= Selegie Integrated Primary School =

Primary school in Singapore

Selegie Integrated Primary School was a primary school in Singapore. Located at 1A Short Street near the junction with Selegie Road, the school opened in 1963 and operated until it merged with another school in 1987. The building later served as the Selegie campus of the Nanyang Academy of Fine Arts (NAFA). At the time of its completion, Selegie Integrated Primary School had the tallest school building in Asia.

==History==
On 14 October 1960, Yong Nyuk Lin, Minister for Education, announced that the 10-storey Selegie Integrated Primary School would be built at the junction of Selegie Road and Short Street at a cost of $660,000. The school was to have 38 classrooms for 3,000 children attending morning and afternoon sessions. The school's construction began in the middle of 1961 and was to end in the following year. The school featured two lifts which could carry 40 students each, two dental clinics cum dressing rooms, two kitchens, two canteens, a bookshop, a store and an assembly hall that was located in a separate block. It was officially opened by Deputy Prime Minister of Singapore Toh Chin Chye on 19 January 1963. The "skyscraper school" was the tallest school building in Southeast Asia at the time of its completion, a title it continued to hold until 1973. According to Roots, which is published by the National Heritage Board, the building's "pragmatic box-like framework is characteristic of industrial modernism – a no-frills architecture style that mimicked machinery to appear more modern."

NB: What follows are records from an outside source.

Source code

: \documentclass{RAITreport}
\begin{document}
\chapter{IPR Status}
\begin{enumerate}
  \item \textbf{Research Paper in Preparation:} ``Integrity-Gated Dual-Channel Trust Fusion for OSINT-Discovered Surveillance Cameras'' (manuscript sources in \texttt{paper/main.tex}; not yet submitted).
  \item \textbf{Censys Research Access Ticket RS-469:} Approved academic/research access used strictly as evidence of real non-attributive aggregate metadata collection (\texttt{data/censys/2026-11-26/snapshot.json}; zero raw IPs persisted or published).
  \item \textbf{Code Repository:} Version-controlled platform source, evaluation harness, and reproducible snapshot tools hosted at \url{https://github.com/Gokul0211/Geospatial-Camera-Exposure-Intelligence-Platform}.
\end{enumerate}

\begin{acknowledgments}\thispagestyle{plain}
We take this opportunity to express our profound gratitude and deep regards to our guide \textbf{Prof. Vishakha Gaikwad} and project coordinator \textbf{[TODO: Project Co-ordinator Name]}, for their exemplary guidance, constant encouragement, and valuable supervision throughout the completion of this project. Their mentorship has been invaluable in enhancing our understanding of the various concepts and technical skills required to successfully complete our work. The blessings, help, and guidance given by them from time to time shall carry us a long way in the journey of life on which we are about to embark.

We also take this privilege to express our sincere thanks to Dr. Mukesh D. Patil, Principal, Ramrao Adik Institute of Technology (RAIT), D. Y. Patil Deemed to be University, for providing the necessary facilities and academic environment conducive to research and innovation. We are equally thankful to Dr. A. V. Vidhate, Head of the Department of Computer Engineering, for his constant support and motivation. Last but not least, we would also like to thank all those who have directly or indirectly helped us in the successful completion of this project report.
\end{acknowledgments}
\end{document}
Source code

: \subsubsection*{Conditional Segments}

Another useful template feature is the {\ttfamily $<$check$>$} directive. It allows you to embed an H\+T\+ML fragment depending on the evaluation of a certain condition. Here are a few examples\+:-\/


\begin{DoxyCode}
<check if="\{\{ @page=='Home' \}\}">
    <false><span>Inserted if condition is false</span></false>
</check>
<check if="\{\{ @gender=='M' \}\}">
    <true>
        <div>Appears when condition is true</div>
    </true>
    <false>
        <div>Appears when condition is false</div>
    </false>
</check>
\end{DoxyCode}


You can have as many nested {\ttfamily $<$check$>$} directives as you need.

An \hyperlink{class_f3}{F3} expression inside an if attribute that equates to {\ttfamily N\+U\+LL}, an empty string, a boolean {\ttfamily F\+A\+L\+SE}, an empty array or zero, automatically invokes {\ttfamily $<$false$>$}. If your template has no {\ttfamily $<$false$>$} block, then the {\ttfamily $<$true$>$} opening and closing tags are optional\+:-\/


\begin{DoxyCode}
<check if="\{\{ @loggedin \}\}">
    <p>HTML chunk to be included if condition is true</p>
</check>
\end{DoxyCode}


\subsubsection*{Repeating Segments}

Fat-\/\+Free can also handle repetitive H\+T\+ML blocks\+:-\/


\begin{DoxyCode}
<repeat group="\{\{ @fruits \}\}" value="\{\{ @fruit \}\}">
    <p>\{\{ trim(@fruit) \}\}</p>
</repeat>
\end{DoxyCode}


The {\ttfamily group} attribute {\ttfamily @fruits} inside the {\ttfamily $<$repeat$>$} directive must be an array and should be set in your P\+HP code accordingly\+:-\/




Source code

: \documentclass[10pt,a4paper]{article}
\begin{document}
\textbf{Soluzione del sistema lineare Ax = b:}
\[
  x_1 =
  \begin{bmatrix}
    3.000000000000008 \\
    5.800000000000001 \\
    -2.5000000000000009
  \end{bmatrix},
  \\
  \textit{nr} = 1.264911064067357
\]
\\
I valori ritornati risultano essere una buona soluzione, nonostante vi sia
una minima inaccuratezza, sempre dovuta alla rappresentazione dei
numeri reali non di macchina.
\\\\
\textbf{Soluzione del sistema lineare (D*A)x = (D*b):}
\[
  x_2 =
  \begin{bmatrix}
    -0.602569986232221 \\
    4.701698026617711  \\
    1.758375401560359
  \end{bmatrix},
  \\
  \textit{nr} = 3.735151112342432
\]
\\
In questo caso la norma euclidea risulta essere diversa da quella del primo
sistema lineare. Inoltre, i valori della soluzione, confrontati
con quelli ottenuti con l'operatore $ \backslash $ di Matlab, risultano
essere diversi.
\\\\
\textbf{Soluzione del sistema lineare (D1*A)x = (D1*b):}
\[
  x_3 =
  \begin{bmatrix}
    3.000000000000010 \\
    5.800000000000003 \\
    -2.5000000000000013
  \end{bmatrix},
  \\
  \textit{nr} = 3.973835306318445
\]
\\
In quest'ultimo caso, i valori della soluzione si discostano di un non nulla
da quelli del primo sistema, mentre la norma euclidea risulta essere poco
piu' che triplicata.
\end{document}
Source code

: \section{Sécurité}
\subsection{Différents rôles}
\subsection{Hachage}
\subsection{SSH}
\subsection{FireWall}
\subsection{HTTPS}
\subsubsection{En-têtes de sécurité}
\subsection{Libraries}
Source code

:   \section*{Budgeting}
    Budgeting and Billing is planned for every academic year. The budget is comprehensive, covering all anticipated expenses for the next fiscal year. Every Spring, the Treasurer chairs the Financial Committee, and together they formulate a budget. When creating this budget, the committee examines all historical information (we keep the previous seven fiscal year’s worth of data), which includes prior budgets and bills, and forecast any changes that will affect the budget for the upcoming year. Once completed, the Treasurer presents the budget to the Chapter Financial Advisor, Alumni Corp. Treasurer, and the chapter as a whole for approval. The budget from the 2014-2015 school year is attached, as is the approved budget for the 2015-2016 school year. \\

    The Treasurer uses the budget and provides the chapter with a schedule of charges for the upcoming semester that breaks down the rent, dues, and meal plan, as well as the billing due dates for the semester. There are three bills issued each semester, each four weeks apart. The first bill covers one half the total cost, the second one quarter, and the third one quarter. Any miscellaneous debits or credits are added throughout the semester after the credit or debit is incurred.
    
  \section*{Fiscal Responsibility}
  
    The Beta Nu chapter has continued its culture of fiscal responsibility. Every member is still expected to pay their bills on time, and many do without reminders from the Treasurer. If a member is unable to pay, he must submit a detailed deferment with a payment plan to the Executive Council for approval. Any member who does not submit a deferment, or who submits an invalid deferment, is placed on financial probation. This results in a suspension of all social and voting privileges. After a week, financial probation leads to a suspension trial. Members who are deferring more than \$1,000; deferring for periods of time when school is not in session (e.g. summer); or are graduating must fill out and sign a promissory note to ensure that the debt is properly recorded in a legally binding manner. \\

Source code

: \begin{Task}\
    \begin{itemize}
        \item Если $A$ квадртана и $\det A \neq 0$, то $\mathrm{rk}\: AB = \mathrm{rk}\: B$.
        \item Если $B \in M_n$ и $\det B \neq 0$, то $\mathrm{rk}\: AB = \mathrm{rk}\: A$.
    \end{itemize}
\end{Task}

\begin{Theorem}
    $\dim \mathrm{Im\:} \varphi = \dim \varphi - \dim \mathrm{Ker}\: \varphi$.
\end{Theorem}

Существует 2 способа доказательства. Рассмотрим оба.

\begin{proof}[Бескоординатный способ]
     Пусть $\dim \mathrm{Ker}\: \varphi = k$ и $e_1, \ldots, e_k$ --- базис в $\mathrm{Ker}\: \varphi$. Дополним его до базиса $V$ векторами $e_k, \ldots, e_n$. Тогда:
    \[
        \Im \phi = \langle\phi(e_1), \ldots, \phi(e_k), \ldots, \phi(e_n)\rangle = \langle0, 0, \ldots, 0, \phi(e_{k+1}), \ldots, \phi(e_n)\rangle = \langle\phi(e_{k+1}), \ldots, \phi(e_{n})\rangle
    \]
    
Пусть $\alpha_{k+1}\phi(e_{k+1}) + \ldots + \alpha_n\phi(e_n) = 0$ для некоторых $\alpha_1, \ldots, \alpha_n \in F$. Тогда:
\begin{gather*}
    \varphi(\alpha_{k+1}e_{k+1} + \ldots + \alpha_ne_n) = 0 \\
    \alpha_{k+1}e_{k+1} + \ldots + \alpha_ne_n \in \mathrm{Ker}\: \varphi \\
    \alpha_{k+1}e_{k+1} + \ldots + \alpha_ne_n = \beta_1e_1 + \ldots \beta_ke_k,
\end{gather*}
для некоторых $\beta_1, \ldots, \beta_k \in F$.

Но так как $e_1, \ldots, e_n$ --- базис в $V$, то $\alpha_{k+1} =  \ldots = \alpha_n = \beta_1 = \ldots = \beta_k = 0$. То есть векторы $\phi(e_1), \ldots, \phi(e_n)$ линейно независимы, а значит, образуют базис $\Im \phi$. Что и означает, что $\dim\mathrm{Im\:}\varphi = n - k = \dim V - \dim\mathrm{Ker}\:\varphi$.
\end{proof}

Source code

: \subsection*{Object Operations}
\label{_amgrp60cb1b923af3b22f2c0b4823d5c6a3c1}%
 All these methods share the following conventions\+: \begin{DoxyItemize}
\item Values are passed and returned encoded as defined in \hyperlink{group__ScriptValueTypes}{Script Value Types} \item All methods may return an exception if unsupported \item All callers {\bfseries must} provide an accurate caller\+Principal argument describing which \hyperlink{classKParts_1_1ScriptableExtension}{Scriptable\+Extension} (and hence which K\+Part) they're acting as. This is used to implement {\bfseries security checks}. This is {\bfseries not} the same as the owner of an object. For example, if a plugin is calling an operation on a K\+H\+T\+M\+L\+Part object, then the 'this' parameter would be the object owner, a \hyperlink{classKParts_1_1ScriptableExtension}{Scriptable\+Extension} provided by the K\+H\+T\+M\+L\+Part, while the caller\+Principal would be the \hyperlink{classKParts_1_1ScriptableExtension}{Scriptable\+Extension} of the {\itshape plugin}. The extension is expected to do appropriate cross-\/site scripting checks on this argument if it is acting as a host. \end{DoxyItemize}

The school merged with the Stamford Primary School in 1987, after which it moved into the latter's premises. Beginning in 1990, the building was leased to the NAFA as its Selegie Campus. In 2015, the building was acquired by the Centurion Corporation. The building were subsequently acquired by the Centurion Corporation in 2015. It was later used as a student accommodation had been returned to the state since the end of the pandemic. According to MOH media release on 7 August 2023, the site had been selected to provide accommodation for foreign healthcare workers who are new to Singapore and employed by the public healthcare institutions.